I am leading a four week series on the history, theology, worship, and structure of the Episcopal Church. So we’re going back to the infancy of our identity as Episcopalians, to the very early church in England.
Last Sunday we covered the thousand years between 663 and 1662. By looking at three key events – the Synod of Whitby, the English Reformation, and the Elizabethan Compromise – we saw that controversies and compromises are in our DNA.
Here are just a few points on each of these events:
1. The Synod of Whitby was a gathering of bishops and other leaders to decide on the date of Easter that was to be used in England.
2. The English Reformation, though it seems to be a purely religious affair, was entangled with the politics of the day. Plus, the reforms put into place by Henry VIII were just the beginning of an Anglican theology and practice. We cannot identify a distinctly Anglican theology until the Elizabethan compromise.

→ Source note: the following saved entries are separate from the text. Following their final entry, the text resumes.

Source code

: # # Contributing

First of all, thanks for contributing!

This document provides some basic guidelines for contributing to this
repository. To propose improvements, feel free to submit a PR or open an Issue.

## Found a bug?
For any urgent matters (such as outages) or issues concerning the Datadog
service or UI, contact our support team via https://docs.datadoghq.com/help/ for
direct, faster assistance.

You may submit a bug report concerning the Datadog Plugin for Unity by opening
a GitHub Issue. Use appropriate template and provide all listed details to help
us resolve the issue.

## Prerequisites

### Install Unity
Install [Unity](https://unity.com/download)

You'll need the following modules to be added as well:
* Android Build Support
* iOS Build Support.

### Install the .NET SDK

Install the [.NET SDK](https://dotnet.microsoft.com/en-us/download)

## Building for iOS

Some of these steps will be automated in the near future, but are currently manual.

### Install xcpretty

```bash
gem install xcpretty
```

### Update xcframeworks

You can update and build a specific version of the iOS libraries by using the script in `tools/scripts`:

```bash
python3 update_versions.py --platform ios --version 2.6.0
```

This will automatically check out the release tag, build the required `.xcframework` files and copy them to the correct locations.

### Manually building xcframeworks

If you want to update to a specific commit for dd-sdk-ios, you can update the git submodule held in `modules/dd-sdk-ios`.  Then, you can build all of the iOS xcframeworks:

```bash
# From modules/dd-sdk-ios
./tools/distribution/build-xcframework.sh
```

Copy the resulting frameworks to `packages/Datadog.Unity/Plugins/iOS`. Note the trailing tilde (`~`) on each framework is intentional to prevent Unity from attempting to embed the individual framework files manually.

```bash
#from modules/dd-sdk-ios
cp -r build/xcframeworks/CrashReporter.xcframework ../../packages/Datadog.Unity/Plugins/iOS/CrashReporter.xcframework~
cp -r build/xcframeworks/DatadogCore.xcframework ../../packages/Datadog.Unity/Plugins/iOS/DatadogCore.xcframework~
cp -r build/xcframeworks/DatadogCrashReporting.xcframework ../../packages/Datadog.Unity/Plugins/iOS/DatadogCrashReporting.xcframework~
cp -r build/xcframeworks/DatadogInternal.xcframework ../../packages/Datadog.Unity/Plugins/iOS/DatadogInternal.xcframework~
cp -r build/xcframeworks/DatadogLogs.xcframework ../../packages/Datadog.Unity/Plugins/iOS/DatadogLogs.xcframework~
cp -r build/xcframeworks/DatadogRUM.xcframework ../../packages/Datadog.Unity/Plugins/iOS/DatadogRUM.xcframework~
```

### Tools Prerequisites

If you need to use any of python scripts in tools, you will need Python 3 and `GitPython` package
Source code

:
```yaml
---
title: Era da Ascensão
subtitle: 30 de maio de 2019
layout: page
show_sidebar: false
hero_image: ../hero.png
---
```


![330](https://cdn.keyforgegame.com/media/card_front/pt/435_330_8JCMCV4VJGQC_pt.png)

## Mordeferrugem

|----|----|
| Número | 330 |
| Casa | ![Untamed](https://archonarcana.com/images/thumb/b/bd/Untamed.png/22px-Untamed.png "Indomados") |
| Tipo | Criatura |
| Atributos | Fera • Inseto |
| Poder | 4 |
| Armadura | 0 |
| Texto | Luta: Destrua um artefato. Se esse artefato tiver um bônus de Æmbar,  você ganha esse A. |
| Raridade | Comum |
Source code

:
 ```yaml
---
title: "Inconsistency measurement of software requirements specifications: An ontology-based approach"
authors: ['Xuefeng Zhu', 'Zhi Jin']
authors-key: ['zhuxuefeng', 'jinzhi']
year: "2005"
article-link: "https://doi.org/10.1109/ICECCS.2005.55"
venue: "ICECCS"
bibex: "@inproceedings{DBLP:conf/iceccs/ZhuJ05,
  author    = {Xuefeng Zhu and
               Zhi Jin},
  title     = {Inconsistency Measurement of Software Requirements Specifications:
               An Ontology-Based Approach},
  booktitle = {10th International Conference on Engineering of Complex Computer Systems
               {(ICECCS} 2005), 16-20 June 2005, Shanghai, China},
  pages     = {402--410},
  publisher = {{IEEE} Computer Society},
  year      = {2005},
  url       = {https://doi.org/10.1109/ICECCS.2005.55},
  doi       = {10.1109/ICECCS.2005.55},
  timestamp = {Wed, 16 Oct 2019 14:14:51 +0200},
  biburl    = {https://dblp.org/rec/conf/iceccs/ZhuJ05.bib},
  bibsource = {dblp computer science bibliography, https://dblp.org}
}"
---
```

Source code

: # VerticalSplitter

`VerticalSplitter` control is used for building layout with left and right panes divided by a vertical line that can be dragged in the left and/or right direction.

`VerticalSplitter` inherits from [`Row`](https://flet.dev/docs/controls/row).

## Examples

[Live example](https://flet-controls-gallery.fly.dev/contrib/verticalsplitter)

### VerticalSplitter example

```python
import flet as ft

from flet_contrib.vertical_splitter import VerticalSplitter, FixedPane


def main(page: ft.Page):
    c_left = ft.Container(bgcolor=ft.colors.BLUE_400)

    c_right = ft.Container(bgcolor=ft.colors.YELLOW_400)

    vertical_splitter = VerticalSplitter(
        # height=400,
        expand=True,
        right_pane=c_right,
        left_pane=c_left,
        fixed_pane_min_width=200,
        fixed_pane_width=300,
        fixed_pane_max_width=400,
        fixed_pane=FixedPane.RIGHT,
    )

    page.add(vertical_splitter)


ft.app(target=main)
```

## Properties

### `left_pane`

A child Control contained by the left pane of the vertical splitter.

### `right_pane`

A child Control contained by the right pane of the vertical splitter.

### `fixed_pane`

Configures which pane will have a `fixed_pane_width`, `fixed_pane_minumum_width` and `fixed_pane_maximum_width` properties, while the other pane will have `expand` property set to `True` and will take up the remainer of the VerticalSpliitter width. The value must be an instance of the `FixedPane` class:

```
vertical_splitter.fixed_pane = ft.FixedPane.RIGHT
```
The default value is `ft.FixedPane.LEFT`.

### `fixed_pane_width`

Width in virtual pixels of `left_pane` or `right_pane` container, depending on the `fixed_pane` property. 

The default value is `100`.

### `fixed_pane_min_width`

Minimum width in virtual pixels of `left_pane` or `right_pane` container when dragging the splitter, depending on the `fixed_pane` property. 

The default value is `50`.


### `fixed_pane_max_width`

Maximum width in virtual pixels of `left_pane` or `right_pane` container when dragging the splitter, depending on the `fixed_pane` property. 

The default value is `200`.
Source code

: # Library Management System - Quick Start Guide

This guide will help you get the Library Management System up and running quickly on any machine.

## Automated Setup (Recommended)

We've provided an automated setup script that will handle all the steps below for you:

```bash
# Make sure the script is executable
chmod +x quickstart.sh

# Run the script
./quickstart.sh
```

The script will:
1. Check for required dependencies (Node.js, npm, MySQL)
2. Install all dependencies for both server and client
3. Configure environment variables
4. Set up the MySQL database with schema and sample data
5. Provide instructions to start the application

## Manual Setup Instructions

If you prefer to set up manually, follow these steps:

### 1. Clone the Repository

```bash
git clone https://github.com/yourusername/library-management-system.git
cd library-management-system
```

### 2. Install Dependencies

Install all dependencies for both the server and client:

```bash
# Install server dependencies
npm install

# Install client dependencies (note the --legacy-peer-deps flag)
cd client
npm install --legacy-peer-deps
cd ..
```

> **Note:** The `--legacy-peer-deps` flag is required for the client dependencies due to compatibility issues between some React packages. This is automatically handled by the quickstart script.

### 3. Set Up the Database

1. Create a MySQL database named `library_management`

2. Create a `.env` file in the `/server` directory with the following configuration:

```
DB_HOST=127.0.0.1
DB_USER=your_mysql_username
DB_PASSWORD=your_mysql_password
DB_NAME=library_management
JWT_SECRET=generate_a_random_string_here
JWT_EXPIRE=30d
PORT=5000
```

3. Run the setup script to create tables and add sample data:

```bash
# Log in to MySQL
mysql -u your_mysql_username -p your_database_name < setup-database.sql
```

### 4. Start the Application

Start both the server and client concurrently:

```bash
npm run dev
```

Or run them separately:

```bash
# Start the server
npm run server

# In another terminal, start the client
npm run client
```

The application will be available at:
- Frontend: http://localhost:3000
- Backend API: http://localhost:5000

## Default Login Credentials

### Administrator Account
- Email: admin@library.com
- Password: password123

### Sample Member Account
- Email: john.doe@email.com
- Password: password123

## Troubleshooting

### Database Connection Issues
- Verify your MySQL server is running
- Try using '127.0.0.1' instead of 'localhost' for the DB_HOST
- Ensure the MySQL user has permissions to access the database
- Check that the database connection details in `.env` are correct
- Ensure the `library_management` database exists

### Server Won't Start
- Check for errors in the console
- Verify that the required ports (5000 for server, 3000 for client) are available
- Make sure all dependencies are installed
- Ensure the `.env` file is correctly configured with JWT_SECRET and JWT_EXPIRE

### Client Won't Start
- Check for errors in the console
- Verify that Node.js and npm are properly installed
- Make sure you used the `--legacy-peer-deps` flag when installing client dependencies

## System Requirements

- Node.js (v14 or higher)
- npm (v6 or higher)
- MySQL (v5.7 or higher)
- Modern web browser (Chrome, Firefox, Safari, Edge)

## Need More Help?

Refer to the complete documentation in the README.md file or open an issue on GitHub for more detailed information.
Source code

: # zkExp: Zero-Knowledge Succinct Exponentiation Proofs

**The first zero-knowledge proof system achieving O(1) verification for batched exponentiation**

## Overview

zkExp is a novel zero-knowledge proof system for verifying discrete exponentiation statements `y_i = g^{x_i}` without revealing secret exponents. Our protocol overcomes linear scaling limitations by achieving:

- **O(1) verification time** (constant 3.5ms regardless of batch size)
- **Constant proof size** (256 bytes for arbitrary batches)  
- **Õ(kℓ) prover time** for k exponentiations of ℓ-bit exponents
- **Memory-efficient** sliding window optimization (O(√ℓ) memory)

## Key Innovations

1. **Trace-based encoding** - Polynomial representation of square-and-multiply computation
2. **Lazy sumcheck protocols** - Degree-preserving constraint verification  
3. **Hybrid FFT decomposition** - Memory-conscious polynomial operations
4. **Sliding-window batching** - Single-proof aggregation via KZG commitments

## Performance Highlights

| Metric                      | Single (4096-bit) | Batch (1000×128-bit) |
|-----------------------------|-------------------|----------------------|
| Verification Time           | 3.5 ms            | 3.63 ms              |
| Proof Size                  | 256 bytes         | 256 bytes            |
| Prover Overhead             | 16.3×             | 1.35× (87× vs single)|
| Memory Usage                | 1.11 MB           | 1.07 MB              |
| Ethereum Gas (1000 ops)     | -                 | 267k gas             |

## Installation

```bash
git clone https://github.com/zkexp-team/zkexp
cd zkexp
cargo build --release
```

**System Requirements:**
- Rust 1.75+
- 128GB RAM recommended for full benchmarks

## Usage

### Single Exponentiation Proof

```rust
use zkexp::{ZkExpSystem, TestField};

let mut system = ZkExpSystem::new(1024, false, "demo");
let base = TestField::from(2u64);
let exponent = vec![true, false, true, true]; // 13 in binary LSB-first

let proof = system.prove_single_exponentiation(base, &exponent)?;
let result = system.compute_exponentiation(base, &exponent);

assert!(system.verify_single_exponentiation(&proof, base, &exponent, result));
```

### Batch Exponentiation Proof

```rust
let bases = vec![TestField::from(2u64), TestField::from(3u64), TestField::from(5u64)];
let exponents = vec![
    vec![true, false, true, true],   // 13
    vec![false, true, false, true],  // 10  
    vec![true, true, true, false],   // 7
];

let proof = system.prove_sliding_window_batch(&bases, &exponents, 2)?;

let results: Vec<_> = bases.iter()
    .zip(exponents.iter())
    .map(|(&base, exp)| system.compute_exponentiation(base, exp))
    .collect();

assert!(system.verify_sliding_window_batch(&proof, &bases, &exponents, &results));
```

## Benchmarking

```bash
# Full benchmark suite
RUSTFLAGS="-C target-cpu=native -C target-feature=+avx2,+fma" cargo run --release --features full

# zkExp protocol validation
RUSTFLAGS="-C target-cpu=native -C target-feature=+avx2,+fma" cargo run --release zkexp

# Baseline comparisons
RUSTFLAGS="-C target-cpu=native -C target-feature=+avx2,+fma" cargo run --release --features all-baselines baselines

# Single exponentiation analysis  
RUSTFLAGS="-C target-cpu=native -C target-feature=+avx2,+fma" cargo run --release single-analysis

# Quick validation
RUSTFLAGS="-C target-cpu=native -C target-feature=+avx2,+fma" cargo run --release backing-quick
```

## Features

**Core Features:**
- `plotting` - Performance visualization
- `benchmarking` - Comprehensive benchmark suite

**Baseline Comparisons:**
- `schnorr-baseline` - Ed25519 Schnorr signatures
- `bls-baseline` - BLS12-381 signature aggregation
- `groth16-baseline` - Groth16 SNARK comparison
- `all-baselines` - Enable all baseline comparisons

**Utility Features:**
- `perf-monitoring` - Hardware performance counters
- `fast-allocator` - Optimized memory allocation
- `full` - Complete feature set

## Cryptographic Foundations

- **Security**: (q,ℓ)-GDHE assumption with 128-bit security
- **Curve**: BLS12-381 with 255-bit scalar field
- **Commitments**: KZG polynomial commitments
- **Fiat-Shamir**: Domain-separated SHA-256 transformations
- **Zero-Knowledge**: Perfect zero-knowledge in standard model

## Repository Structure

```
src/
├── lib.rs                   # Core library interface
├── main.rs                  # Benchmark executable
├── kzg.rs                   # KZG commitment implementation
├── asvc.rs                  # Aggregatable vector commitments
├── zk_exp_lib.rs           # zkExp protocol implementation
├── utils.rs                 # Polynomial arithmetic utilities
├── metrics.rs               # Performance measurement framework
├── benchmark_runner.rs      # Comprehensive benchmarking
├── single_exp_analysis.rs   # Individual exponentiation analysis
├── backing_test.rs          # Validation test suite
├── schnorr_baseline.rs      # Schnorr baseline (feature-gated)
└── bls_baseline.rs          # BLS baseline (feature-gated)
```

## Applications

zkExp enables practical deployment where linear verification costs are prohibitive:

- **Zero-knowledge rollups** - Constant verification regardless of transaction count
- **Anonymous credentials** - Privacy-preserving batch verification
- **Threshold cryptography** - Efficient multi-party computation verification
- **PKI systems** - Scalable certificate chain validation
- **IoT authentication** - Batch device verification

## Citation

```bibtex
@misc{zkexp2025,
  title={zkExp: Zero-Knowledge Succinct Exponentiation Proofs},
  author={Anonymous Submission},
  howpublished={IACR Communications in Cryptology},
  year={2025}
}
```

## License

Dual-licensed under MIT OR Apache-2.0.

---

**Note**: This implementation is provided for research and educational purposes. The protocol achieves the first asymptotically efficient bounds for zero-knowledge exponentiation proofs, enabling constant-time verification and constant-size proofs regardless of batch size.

3. The Elizabethan compromise was a set of reforms and measures put into place by Elizabeth I. During this period a priest named Richard Hooker composed “The Laws of Ecclesiastical Polity” (in layman’s terms: “How Churches Should be Run”) that defined an Anglican theology that stood between the Catholic Church and the Puritans. Hooker’s emphasis on the changeable and unchangeable aspects of the Church continue to provide the theological framework for our debates in the church.